MSCDEX or Microsoft CD-ROM Extensions is a Computer program produced by Microsoft and included with MS-DOS 6.x and certain versions of Windows to provide CD-ROM support. Earlier versions of MSCDEX since 1986 were installable add-ons for MS-DOS 3.1 and higher.
The final version of the MSCDEX program was 2.25, included with Windows 95 and used when creating Booting with CD-ROM support. Starting with Windows 95, CD-ROM access became possible through a 32-bit CDFS driver.
The driver uses the Microsoft networks interface in MS-DOS. This is the reason that at least version 3.1 of MS-DOS is required. The driver essentially looks similar to a network drive from the system perspective. It is implemented as a terminate-and-stay-resident program and an extension to the redirector interface ( CDEX).

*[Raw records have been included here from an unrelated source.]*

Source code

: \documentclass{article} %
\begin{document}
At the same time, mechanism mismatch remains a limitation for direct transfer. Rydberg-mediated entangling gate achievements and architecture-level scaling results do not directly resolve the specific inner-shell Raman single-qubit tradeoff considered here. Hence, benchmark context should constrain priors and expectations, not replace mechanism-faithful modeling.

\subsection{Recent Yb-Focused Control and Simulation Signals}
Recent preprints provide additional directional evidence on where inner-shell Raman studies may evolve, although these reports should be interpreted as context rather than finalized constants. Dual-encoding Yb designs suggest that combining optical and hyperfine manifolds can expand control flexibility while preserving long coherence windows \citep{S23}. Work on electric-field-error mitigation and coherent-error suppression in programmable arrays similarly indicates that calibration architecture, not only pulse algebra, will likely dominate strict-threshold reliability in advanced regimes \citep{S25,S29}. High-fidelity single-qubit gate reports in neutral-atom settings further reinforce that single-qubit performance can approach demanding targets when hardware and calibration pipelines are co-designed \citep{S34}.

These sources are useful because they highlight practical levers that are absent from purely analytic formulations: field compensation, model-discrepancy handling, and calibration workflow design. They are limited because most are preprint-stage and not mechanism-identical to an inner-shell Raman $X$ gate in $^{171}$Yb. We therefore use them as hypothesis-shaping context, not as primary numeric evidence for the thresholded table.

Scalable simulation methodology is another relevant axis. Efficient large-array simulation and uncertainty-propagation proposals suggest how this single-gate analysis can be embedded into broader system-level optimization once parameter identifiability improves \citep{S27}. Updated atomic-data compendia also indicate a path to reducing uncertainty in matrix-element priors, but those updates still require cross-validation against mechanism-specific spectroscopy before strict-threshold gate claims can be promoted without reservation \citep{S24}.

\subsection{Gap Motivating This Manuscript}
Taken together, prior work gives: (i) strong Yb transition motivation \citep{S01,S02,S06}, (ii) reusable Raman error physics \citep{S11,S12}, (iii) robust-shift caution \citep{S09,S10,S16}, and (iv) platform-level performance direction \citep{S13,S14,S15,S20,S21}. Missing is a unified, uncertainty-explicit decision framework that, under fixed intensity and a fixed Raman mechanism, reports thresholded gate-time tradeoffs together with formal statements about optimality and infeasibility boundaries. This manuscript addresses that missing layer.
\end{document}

Datalight ROM-DOS includes an implementation of MSCDEX.
Based on NWCDEX, IMS REAL/32, a successor to Novell's Multiuser DOS and Digital Research's Concurrent DOS, provides a similar driver named IMSCDEX.
A cloaked variant of MSCDEX was provided as part of Helix Software's Multimedia Cloaking product. It uses Helix Cloaking to relocate and run in protected mode on 386 and higher processors.
Corel offered CORELCDX.COM as alternative to MSCDEX.
There's a free alternative called SHSUCDX that is used with the IDE/AT Attachment driver UIDE.SYS first released in 2005. It is often used with FreeDOS and works with other DOSes as well.
In 1998, Caldera UK provided a DRFAT32 driver for DR-DOS to dynamically mount and unmount FAT32 volumes on DOS versions otherwise not natively supporting FAT32. DRFAT32 uses a variation and extension of the CDEX API in order to achieve this and work with older DOS versions.